§ Task objective:
All lines in the material below that contain "polar" should be located and copied.

§

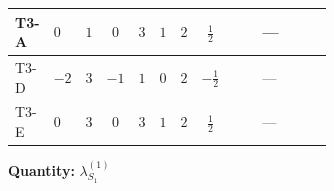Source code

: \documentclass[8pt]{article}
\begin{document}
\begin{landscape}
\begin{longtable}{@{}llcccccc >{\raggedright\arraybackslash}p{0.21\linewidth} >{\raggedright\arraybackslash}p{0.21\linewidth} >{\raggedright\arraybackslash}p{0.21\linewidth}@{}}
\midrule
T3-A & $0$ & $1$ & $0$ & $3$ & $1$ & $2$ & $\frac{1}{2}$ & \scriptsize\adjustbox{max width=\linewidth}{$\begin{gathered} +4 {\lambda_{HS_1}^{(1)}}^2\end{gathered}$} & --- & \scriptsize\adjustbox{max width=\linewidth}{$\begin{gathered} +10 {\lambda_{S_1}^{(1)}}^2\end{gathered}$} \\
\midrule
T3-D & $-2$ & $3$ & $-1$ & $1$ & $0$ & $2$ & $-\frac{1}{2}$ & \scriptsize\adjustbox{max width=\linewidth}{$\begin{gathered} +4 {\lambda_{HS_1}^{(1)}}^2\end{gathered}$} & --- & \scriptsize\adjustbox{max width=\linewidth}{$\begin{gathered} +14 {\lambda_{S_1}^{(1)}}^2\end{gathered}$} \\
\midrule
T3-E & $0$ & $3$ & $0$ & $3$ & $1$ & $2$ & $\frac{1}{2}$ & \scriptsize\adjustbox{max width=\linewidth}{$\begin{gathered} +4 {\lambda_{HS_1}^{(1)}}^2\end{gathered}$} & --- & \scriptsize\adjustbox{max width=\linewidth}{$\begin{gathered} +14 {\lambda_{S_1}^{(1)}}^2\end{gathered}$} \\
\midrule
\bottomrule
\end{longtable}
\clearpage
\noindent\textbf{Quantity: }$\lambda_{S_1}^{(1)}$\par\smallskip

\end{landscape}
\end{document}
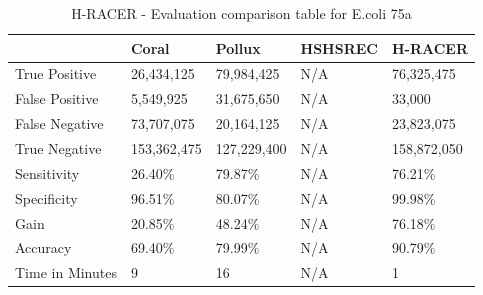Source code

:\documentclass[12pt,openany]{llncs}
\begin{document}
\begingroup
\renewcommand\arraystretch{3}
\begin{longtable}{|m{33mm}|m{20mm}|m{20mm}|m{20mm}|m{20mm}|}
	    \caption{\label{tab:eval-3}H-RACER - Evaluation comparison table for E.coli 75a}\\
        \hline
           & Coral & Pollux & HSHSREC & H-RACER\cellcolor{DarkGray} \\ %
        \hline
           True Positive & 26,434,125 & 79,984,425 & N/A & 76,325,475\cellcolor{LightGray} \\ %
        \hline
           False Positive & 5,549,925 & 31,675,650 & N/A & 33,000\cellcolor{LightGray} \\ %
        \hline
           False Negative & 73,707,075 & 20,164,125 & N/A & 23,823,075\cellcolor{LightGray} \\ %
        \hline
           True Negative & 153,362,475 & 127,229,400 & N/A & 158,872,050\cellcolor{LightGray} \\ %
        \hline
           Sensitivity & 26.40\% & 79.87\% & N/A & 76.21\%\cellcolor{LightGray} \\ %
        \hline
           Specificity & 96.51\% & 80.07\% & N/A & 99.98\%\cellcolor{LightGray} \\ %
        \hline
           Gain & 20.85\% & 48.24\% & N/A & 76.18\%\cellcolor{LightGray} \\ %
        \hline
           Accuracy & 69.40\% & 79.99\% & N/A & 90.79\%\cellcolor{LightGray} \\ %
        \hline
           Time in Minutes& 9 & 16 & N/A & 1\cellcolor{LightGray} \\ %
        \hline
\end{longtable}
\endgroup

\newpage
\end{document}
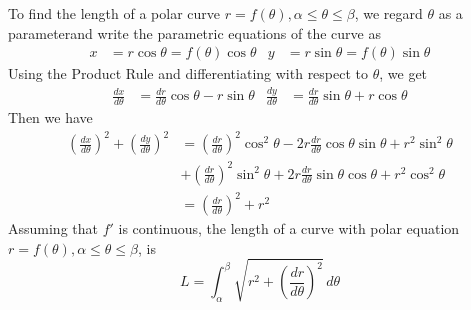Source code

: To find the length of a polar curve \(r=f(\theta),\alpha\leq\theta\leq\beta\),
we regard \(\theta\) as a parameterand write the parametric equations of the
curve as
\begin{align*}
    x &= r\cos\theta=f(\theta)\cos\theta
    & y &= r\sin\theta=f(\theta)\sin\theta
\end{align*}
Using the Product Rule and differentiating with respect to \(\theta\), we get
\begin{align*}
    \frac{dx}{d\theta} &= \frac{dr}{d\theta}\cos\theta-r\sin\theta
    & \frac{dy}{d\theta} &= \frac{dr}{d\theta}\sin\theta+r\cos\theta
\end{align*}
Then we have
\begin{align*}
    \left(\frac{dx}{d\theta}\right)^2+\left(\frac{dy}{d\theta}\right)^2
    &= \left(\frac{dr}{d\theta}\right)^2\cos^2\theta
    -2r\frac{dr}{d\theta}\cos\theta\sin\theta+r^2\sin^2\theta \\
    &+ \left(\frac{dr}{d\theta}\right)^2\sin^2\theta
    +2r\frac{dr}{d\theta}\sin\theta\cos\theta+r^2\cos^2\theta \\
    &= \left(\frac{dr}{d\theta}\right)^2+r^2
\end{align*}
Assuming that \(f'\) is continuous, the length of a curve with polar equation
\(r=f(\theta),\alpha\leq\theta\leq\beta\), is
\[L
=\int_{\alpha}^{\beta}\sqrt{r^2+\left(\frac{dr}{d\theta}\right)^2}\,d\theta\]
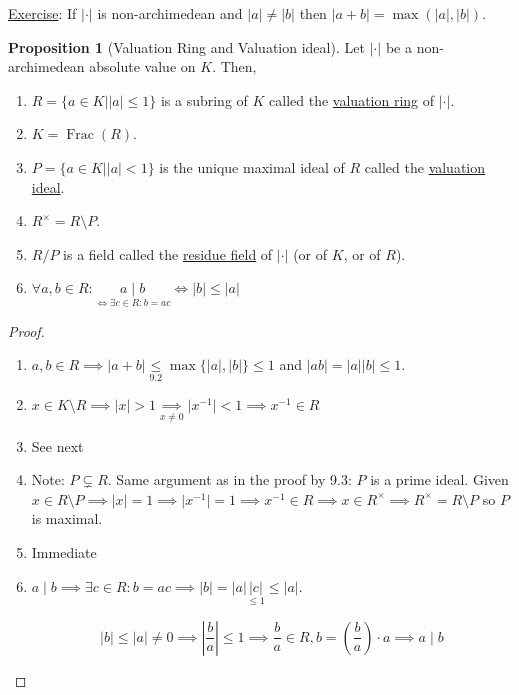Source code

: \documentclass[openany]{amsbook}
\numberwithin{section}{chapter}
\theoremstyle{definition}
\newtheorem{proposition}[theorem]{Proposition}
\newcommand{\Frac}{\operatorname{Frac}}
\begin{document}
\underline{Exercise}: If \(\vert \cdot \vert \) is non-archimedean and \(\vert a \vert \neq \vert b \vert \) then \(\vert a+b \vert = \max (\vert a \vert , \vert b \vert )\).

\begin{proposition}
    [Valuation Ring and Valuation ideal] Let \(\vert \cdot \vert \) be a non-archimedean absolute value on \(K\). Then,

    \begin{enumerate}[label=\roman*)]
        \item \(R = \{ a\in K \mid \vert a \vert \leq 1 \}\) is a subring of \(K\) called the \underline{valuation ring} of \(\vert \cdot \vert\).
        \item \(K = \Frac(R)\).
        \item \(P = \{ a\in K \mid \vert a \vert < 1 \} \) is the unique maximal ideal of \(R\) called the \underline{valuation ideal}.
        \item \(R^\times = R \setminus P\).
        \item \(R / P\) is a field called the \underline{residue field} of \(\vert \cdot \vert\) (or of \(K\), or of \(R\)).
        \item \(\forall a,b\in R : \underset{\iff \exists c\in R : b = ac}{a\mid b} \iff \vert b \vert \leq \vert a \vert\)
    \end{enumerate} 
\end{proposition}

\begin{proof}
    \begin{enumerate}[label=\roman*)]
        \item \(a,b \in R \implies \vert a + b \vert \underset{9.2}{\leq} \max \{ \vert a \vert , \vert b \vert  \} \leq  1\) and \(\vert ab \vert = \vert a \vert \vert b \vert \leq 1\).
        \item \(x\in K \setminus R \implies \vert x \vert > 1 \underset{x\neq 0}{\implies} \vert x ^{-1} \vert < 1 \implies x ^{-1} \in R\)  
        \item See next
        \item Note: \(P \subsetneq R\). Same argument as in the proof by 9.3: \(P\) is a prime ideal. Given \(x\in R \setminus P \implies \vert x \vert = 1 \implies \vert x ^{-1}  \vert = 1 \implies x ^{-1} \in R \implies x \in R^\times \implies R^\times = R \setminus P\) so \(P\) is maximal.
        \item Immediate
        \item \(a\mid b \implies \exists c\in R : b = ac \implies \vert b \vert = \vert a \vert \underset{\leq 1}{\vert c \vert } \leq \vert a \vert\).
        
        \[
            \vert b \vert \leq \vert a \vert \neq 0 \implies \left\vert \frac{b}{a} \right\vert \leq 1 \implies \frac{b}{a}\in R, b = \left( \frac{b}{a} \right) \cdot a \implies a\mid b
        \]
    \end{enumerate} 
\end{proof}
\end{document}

§

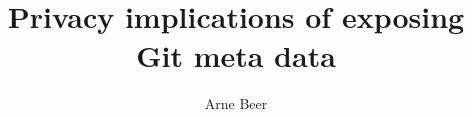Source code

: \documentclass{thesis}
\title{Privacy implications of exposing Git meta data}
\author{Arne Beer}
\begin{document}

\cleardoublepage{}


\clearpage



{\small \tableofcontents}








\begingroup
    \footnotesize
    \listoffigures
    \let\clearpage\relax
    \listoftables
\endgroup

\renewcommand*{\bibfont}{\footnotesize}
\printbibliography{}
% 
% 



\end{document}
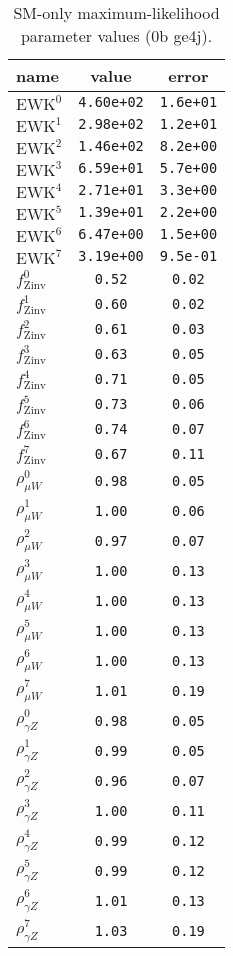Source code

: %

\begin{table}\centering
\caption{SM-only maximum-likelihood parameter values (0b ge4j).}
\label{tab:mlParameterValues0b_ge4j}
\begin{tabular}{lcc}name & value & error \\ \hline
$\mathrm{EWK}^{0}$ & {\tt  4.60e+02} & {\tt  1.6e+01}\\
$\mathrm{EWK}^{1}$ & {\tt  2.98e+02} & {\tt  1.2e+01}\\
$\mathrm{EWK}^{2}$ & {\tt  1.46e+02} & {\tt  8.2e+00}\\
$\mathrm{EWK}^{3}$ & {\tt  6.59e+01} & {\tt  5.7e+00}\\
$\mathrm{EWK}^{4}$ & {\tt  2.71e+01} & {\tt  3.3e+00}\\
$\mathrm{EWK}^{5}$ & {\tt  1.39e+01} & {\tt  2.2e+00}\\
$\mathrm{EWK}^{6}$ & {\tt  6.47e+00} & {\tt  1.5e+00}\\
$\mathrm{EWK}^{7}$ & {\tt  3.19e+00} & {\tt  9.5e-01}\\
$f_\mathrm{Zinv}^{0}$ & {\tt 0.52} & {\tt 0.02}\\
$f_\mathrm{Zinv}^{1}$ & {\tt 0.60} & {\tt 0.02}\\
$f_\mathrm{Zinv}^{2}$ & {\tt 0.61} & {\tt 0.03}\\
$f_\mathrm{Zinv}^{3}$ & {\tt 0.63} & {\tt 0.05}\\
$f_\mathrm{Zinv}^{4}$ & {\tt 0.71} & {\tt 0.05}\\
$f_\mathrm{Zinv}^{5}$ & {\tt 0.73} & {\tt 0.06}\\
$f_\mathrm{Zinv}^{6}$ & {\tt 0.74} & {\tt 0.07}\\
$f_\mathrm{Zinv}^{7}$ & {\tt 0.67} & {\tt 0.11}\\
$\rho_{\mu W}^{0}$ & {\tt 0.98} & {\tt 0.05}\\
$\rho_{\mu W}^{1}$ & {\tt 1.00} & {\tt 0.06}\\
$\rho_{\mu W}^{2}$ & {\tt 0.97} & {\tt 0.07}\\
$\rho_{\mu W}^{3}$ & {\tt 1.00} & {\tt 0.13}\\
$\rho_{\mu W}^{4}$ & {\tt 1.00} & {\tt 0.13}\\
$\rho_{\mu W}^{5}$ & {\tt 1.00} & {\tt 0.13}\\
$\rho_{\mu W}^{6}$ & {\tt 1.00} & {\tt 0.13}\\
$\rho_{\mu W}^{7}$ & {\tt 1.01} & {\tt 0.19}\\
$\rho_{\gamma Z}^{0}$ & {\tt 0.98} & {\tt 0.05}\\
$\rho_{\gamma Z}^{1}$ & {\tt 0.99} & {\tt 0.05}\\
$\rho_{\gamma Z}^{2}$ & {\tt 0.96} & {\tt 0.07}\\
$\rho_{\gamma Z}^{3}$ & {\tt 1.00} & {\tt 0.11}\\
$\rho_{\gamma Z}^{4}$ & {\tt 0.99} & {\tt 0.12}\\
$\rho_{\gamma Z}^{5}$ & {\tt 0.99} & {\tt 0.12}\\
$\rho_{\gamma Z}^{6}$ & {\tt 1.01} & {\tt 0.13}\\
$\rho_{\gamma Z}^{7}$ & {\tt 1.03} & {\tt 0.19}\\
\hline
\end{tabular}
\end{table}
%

§

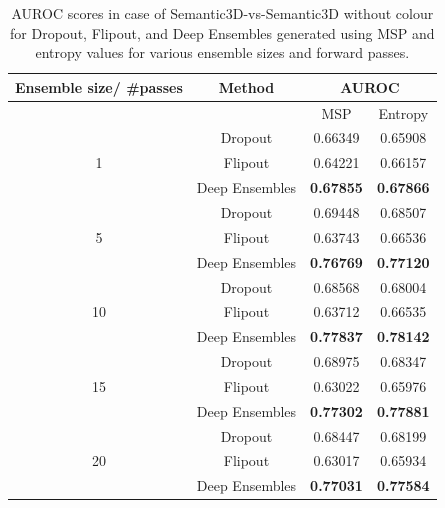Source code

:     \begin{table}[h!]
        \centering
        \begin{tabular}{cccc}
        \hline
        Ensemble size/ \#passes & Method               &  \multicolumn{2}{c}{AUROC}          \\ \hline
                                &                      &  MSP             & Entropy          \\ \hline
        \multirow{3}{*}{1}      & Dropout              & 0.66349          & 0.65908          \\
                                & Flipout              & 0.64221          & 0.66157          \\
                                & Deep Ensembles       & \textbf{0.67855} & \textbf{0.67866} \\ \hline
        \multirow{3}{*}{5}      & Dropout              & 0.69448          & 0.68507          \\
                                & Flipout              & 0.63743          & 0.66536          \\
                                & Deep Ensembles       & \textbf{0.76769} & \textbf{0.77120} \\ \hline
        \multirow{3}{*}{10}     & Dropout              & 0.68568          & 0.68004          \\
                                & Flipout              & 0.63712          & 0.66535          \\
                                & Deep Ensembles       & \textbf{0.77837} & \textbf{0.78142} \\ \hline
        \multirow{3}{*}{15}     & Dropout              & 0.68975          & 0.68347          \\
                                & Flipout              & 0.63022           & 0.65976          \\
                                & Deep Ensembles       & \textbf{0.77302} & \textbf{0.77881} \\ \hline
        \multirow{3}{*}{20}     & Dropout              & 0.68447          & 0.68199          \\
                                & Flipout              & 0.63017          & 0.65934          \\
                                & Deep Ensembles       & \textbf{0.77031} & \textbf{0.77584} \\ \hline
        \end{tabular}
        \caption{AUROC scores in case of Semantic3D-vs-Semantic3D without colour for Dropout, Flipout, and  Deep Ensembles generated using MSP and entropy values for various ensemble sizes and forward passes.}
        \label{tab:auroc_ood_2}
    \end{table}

§

§ Response below:
: To find the length of a polar curve \(r=f(\theta),\alpha\leq\theta\leq\beta\),
Assuming that \(f'\) is continuous, the length of a curve with polar equation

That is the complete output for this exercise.